Russell's group, a well regarded "territorial" band in the 1940s, proved to be a valuable training ground for Fats.Such stars an J.J. Johnson and Ray Brown had paid their dues there. Fats stayed with Russell for about two years (1941-42) and became its feature trumpet soloist. At that time, his style was strongly influenced by the great Roy Eldridge and his (Fats') third cousin, the wonderful trumpet stylist Charlie Shavers. He was yet to hear and incorporate Dizzy Gillespie's and Charlie Parker's message. His next stop was with Andy Kirk and his Kansas City-based "Clouds of Joy." Here he met and forged a lasting friendship with trumpeter Howard McGhee. Maggie, as he was known, was a few years older than Fats and was an important influence in his development.

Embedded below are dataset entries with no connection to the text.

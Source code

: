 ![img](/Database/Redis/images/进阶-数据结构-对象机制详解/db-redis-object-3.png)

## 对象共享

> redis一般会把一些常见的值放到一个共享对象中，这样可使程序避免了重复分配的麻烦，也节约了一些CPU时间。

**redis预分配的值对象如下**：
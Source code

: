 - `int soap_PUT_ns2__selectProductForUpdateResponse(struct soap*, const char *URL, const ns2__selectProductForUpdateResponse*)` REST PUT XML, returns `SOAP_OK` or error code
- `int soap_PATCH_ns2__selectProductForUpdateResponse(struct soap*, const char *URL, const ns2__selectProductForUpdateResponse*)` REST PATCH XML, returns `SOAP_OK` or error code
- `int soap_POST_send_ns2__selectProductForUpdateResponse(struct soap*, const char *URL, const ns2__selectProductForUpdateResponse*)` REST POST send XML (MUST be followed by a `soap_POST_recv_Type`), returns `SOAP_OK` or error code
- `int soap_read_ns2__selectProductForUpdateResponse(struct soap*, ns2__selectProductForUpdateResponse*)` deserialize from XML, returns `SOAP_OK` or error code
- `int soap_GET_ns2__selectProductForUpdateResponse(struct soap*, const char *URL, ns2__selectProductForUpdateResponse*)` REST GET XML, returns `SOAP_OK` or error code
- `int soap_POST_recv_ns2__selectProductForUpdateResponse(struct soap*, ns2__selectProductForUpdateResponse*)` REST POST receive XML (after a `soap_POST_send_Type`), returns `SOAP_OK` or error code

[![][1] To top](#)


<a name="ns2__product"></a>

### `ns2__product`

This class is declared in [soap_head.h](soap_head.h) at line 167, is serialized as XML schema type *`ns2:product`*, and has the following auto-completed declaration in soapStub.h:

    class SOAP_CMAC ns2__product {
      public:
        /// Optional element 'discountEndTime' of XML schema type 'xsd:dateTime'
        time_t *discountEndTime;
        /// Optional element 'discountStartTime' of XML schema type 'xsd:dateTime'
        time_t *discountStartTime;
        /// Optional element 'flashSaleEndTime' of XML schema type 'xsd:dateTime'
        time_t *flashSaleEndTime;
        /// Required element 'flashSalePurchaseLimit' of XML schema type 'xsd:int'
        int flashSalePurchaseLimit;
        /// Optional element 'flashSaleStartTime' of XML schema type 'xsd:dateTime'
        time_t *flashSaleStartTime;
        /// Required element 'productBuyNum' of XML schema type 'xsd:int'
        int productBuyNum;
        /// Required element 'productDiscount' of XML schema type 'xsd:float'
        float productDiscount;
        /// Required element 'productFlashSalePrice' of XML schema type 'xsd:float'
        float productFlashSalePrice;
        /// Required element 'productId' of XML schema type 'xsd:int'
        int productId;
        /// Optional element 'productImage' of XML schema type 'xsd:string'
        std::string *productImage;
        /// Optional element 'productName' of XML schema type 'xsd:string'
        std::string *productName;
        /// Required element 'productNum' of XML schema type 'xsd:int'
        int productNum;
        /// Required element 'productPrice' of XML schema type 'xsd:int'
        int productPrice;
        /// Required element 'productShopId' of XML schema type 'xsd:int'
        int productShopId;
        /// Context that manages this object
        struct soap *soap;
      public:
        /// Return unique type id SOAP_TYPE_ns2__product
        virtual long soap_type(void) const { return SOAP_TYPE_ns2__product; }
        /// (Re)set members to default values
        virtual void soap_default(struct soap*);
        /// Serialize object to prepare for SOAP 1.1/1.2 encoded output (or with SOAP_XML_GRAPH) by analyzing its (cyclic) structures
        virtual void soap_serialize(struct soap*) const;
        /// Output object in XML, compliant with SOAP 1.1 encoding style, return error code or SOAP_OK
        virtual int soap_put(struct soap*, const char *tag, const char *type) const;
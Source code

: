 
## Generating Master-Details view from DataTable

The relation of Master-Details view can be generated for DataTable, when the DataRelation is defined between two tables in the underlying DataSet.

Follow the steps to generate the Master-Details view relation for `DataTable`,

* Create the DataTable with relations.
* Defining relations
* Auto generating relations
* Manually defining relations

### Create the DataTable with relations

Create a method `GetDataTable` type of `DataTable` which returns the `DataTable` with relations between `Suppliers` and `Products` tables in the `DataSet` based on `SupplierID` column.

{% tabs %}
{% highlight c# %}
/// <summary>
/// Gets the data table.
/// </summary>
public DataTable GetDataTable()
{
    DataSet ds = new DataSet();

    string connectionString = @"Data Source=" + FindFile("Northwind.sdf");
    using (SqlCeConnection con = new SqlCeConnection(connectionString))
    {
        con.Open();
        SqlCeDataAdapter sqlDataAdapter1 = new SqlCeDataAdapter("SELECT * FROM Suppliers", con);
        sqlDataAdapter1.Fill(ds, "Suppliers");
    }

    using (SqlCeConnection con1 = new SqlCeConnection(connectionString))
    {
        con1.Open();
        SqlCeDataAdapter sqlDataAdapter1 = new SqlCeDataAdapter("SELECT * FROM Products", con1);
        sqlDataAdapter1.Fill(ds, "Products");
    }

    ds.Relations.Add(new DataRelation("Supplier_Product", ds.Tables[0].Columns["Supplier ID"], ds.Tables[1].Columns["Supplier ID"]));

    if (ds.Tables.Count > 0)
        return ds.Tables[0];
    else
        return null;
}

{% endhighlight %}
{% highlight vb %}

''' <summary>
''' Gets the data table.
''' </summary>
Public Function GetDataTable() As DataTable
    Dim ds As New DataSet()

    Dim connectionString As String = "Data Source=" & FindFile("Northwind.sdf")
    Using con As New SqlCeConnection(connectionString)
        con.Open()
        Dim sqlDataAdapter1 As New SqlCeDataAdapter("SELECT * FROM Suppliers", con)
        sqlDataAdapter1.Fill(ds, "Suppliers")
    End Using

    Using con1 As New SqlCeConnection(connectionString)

From the Andy Kirk band, Fats accepted Billy Eckstine's invitation to join up as Eckstine's band was both commercially successful and perhaps the most musically advanced. Besides Charlie Parker and Dizzy Gillespie, the band included at one time or other during a brief four year span a lineup of future stars that is unprecedented in all of jazz: Kenny Dorham, Miles Davis, Dexter Gordon, Wardell Gray, Gene Ammons, Lucky Thompson, Bud Johnson, Frank Wess, Charlie Rouse, Sonny Stitt, Leo Parker, Cecil Payne, Tadd Dameron, Jerry Valentine, Tommy Potter, Art Blakey, and Sarah Vaughan were some of the more notable to pass through the band.